Introduction and Motivation

The paper "Enhancing Robustness of Federated Learning via Server Learning" (2604.03226) addresses a central challenge in Federated Learning (FL): ensuring robustness against Byzantine adversaries, particularly when client data is non-IID. Traditional FL relies on aggregating decentralized client updates, but is highly vulnerable to adversarial model poisoning attacks, especially in heterogeneous distributions. Existing robust aggregation mechanisms—such as coordinate-wise median, trimmed mean, or geometric median—are constrained by the assumption that fewer than 50% of participants are malicious. The investigated approach in this work circumvents this limitation by exploiting an auxiliary server dataset for both filtering and server-local learning, leveraging geometric aggregation and novel filtering strategies to achieve strong performance even when the malicious client fraction exceeds 50%.

Problem Formulation

The paper formulates FL as minimizing the weighted sum of client losses, potentially regularized by a server-side loss $f_0(x)$ on a small, synthetic (or otherwise mismatched) dataset. The key setting considers $N$ clients, some fraction $\beta$ of which are Byzantine, with arbitrary adversarial update injection. The server possesses dataset $\mathcal{D}_0$ that is not necessarily aligned with the global distribution and uses it to steer aggregation through both filtering and local optimization. The principal objective is to achieve robust global convergence even in highly adversarial and non-IID circumstances.

Algorithmic Approach

The proposed algorithm, RoFSL, integrates server learning (SL), robust aggregation via geometric median, and incremental filtering.
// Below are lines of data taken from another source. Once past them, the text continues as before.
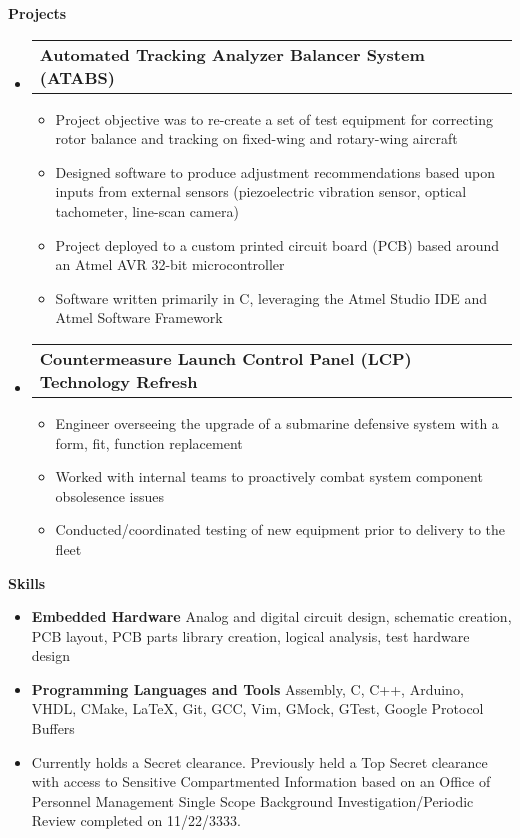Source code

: \documentclass[letterpaper,12pt]{article}
\makeatletter
\def \entryspacing {-0pt}
\renewcommand{\section}[2]{\vspace{5pt}
  \colorbox{secondary}{\color{white}\raggedbottom\normalsize\textbf{{#1}{\hspace{7pt}#2}}}
}
\newcommand{\resumeEntryStart}{\begin{itemize}[leftmargin=2.5mm]}
\newcommand{\resumeEntryEnd}{\end{itemize}\vspace{\entryspacing}}
\newcommand{\resumeItemListStart}{\begin{itemize}[leftmargin=4.5mm]}
\newcommand{\resumeItemListEnd}{\end{itemize}}
\newcommand{\resumeItem}[1]{
  \item\small{
    {#1 \vspace{-2pt}}
  }
}
\newcommand{\resumeEntryTD}[2]{
  \vspace{-1pt}\item[]
    \begin{tabular*}{0.97\textwidth}{l@{\extracolsep{\fill}}r}
      \textbf{\color{primary}#1} & {\firabook\color{accent}\small#2} \\
    \end{tabular*}\vspace{-6pt}
}
\newcommand{\resumeEntryS}[2]{
  \item[]\small{
    \textbf{\color{primary}#1 }{ #2 \vspace{-6pt}}
  }
}
\newcommand{\resumeEntryNote}[1]{
  \item[]\small{
    { #1 \vspace{-6pt}}
  }
}
\makeatother
\begin{document}

\section{\faLaptopCode}{Projects}

  \resumeEntryStart
    \resumeEntryTD
      {Automated Tracking Analyzer Balancer System (ATABS)}{}
    \resumeItemListStart
      \resumeItem
		{Project objective was to re-create a set of test equipment for correcting rotor balance and tracking on fixed-wing and rotary-wing aircraft}
      \resumeItem
		{Designed software to produce adjustment recommendations based upon inputs from external sensors (piezoelectric vibration sensor, optical tachometer, line-scan camera)}
	  \resumeItem
		{Project deployed to a custom printed circuit board (PCB) based around an Atmel AVR 32-bit microcontroller}
	  \resumeItem
		{Software written primarily in C, leveraging the Atmel Studio IDE and Atmel Software Framework}
    \resumeItemListEnd
  \resumeEntryEnd

  \resumeEntryStart
    \resumeEntryTD
      {Countermeasure Launch Control Panel (LCP) Technology Refresh}{}
    \resumeItemListStart
      \resumeItem
		{Engineer overseeing the upgrade of a submarine defensive system with a form, fit, function replacement}
	  \resumeItem {Worked with internal teams to proactively combat system component obsolesence issues}
	  \resumeItem {Conducted/coordinated testing of new equipment prior to delivery to the fleet}
    \resumeItemListEnd
  \resumeEntryEnd

\section{\faToolbox}{Skills}
 \resumeEntryStart
  \resumeEntryS
	{Embedded Hardware}
	{Analog and digital circuit design, schematic creation, PCB layout, PCB parts library creation, logical analysis, test hardware design}
  \resumeEntryS
	{Programming Languages and Tools}
	{Assembly, C, C++, Arduino, VHDL, CMake, \LaTeX, Git, GCC, Vim, GMock, GTest, Google Protocol Buffers}

  \resumeEntryNote
	{Currently holds a Secret clearance. Previously held a Top Secret clearance with access to Sensitive Compartmented Information based on an Office of Personnel Management Single Scope Background Investigation/Periodic Review completed on 11/22/3333.}
 \resumeEntryEnd
\end{document}
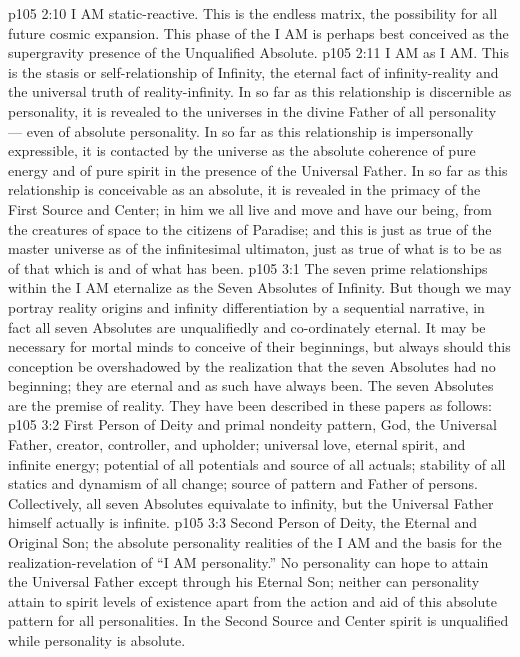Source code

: \vs p105 2:10 \pc {}\bibnobreakspace {} I AM static\hyp{}reactive. This is the endless matrix, the possibility for all future cosmic expansion. This phase of the I AM is perhaps best conceived as the supergravity presence of the Unqualified Absolute.
\vs p105 2:11 \pc {}\bibnobreakspace {} I AM as I AM. This is the stasis or self\hyp{}relationship of Infinity, the eternal fact of infinity\hyp{}reality and the universal truth of reality\hyp{}infinity. In so far as this relationship is discernible as personality, it is revealed to the universes in the divine Father of all personality --- even of absolute personality. In so far as this relationship is impersonally expressible, it is contacted by the universe as the absolute coherence of pure energy and of pure spirit in the presence of the Universal Father. In so far as this relationship is conceivable as an absolute, it is revealed in the primacy of the First Source and Center; in him we all live and move and have our being, from the creatures of space to the citizens of Paradise; and this is just as true of the master universe as of the infinitesimal ultimaton, just as true of what is to be as of that which is and of what has been.
\vs p105 3:1 The seven prime relationships within the I AM eternalize as the Seven Absolutes of Infinity. But though we may portray reality origins and infinity differentiation by a sequential narrative, in fact all seven Absolutes are unqualifiedly and co\hyp{}ordinately eternal. It may be necessary for mortal minds to conceive of their beginnings, but always should this conception be overshadowed by the realization that the seven Absolutes had no beginning; they are eternal and as such have always been. The seven Absolutes are the premise of reality. They have been described in these papers as follows:
\vs p105 3:2 \bibnobreakspace {} First Person of Deity and primal nondeity pattern, God, the Universal Father, creator, controller, and upholder; universal love, eternal spirit, and infinite energy; potential of all potentials and source of all actuals; stability of all statics and dynamism of all change; source of pattern and Father of persons. Collectively, all seven Absolutes equivalate to infinity, but the Universal Father himself actually is infinite.
\vs p105 3:3 \pc {}\bibnobreakspace {} Second Person of Deity, the Eternal and Original Son; the absolute personality realities of the I AM and the basis for the realization\hyp{}revelation of “I AM personality.” No personality can hope to attain the Universal Father except through his Eternal Son; neither can personality attain to spirit levels of existence apart from the action and aid of this absolute pattern for all personalities. In the Second Source and Center spirit is unqualified while personality is absolute.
• Aggregation: The server applies geometric median aggregation to client updates, which is optimal for up to 50% adversarial corruption but insufficient beyond this threshold. Filtering precedes aggregation to reduce the adversarial impact.
• Filtering:
  • Angle-based (AF): Uses cosine similarity between a client’s update and the server gradient direction, filtering out updates deviating from the server’s honest loss landscape.
  • Loss-based (LF): Adapts a loss decrease score based on the server’s model improvement, penalizing outliers and large deviations, and discarding a fixed bottom fraction of updates.
• Server Learning: After aggregation, the server executes several local optimization steps on its own dataset, regularized with a tunable weight $\gamma$, and applies norm clipping to prevent overfitting and control correction magnitude.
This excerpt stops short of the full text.